In every field of law, certain decisions become touchstones. These decisions state fundamental principles that form the foundation for interpreting the law in their field. Sometimes they are cited by both sides. That’s because, typically, the sides don’t dispute the principles themselves, only how they apply to a particular case.
So, for example, in Troxel v. Granville, Supreme Court Justice Sandra Day O’Connor wrote:
“[S]o long as a parent adequately cares for his or her children (i.e. is fit), there will normally be no reason for the State to inject itself into the private realm of the family to further question the ability of that parent to make the best decisions concerning the rearing of that parent’s children.”
In Parham v. J.R., the Supreme Court said:
“[T]he statist notion that governmental power should supersede parental authority in all cases because some parents abuse and neglect children is repugnant to American tradition.”
The decisions are two of several quoted in a brief submitted to the Michigan Supreme Court on behalf of a father challenging the termination of his parental rights.
But, apparently, the Michigan Department of Human Services and its new director, Maura Corrigan, disagree with these bedrock principles. Because in a stunning and scary statement in their reply brief, DHS and the Michigan Attorney General dismiss these principles as “platitudes.”
The notion that there should be some reasonable limits on government intrusion into the family is, according to DHS, a platitude. So is the idea that there should be a presumption that, when it comes to making decisions for children, a fit parent knows best.
This also is one more indication of how child welfare crosses ideological lines in unusual ways. Corrigan, the DHS Director (and former State Supreme Court Justice) who now apparently is ready to embrace the above “statist notion” is a conservative Republican. But perhaps that’s no surprise, since Corrigan also has remained silent about recent revelations that orders to take away children, orders that are supposed to be signed by real, live judges, are merely rubber-stamped, allegedly by DHS workers.
The dismissal of fundamental principles as “platitudes” is even more frightening since DHS is defending a law that any child welfare agency that really cared about the welfare of children would be fighting to strike down. It is a law, possibly unique to Michigan, which says that if one parent “admits” to maltreating a child, the other parent loses all right to contest those same allegations.
Of course, it is reasonable that, if one parent really is abusing a child, that should be enough for the state to intervene to protect the children. That’s not the issue here. The Michigan law goes far beyond that. In Michigan a non-custodial parent could “admit” to “maltreating” a child and the custodial parent would be stripped of all rights to contest any allegations. (There is a detailed discussion in our first report on Michigan child welfare, on page 52.)

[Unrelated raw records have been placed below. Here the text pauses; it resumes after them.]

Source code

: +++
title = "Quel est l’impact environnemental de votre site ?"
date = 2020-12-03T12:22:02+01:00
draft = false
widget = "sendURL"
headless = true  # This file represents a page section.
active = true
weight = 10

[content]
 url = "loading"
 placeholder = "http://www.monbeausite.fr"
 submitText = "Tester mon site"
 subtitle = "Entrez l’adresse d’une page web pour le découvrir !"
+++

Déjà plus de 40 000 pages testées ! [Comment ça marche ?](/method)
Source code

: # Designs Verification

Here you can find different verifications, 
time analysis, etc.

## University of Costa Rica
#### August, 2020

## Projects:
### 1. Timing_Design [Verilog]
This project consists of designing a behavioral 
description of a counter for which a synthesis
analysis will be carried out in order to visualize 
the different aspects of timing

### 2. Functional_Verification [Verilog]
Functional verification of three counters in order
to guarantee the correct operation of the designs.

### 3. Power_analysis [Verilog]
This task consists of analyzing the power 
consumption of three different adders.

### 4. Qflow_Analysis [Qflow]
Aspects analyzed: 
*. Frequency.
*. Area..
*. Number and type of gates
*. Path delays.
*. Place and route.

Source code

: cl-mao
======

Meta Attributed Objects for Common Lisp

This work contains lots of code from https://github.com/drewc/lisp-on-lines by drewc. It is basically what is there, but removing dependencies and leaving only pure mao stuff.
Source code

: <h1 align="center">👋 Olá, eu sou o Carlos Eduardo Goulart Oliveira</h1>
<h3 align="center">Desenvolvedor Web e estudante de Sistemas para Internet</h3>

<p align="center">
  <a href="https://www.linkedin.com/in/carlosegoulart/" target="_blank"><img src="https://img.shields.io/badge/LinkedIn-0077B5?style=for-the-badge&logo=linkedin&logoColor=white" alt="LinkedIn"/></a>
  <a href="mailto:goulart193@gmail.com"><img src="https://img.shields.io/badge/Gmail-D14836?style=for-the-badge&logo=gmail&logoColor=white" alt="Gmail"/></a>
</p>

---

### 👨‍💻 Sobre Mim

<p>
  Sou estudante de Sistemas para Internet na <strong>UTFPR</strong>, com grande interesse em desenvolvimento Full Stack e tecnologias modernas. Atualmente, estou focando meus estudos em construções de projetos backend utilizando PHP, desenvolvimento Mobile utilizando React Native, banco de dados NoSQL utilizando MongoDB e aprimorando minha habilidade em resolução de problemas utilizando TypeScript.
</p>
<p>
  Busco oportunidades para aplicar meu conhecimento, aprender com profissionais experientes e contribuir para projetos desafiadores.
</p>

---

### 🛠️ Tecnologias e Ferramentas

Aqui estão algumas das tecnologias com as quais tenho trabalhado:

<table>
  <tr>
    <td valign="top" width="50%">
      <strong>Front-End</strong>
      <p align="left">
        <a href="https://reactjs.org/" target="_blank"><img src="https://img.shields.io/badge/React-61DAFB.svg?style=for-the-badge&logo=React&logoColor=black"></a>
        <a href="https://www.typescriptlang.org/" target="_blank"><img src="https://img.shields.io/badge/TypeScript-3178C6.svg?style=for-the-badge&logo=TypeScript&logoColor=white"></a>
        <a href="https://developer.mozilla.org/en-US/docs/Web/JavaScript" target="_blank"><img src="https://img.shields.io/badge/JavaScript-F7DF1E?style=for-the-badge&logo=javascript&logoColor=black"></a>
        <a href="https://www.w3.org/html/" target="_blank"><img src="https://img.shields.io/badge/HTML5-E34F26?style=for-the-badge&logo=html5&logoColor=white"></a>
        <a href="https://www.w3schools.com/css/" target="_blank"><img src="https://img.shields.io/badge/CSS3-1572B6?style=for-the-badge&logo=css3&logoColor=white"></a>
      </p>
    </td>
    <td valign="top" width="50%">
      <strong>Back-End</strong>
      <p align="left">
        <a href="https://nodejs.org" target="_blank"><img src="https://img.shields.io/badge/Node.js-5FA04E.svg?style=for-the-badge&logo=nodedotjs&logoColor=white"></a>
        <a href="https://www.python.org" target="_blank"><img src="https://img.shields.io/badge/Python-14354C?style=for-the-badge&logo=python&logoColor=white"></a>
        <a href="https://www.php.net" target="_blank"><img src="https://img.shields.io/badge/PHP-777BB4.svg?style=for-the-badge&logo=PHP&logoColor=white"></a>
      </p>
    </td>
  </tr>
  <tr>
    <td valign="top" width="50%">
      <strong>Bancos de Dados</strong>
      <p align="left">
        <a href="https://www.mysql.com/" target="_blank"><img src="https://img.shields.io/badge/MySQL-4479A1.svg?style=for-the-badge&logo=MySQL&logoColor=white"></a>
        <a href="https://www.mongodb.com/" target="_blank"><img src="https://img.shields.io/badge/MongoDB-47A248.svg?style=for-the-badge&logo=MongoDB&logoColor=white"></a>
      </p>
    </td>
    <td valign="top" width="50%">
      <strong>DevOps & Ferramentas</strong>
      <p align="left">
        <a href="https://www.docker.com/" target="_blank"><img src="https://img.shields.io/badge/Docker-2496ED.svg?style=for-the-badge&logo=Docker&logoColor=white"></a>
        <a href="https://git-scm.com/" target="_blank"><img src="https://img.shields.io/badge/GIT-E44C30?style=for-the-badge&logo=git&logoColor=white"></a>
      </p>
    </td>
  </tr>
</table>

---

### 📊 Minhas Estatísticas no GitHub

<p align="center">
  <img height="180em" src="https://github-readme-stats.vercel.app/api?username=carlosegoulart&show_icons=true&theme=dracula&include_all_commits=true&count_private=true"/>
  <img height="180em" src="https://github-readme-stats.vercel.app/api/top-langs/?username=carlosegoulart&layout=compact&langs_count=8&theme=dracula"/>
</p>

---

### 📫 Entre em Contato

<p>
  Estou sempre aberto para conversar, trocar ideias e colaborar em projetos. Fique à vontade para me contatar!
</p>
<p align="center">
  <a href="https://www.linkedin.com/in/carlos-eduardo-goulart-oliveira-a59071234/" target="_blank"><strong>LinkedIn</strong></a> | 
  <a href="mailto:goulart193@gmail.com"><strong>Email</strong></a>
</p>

In the case at issue, the mother did have custody and she “admitted” neglecting her children. But the father was entirely innocent. He wasn’t even living in the home. He had never been accused of maltreating anyone and had no other problems that would make him unfit. In short, he would be an excellent placement for the children. Yet he was required to jump through a whole series of hoops without a shred of evidence that he needed the “counseling” “parenting classes” etc. He had no chance to challenge these conditions. And when he didn’t manage to jump through every one of the hoops exactly the way DHS wanted, the trial court itself ordered DHS to seek termination of parental rights.
At first, even DHS didn’t agree – telling the trial court the move to termination, after the children had been in foster care for seven months – was premature. But DHS followed orders and now is fighting to uphold the termination, and the horrendous law on which it’s based – in part with that claim about “platitudes.”
It’s one more reason to worry about the fate of Michigan’s vulnerable children with DHS being run by Corrigan. Other reasons range from her lame attempt to defend DHS’ actions in cases like the seizure of Maryanne Godboldo’s daughter and the “Mike’s Hard Lemonade” case (if you really want to see platitudes, check out her op ed in the Detroit Free Press) to her turning the Michigan Supreme Court website into a propaganda vehicle for adoption, with all other options for giving children permanence ignored, to her walking out on parents when they had their one opportunity to address one of those obligatory blue-ribbon commissions states name to study child welfare. (Details are in our first report on Michigan child welfare, starting on page 54.)
Obviously, Corrigan didn’t write the brief. There are plenty of lawyers in the Attorney General’s office and at DHS for that. We don’t know if Corrigan saw it before it was filed – though it would be disturbing if she allowed it to be filed without seeing it first. Either way, as DHS director, she’s responsible for it until and unless she repudiates it.